Exercise input:
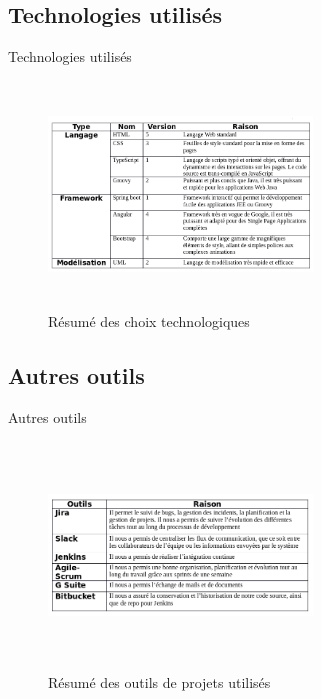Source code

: \documentclass[xcolor=dvipsnames]{beamer}
\begin{document}
  \subsection{Technologies utilisés}
  \begin{frame}{Technologies utilisés}
  \begin{center}
    \begin{figure}[H]
      \includegraphics[scale=0.1, width=7cm, height=6cm]{images/resumeChoix.png}
      \caption{Résumé des choix technologiques}
    \end{figure} 
  \end{center}	
  \end{frame}

  \subsection{Autres outils}
  \begin{frame}{Autres outils}
  \begin{center}
    \begin{figure}[H]
      \includegraphics[scale=0.1, width=7cm, height=6cm]{images/resumeOutils.png}
      \caption{Résumé des outils de projets utilisés}
    \end{figure} 
  \end{center}	
  \end{frame}
    
\end{document}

Assignment: Reproduce every line from the listing above that holds the word "subsection".

Exercise response:
  \subsection{Technologies utilisés}
  \subsection{Autres outils}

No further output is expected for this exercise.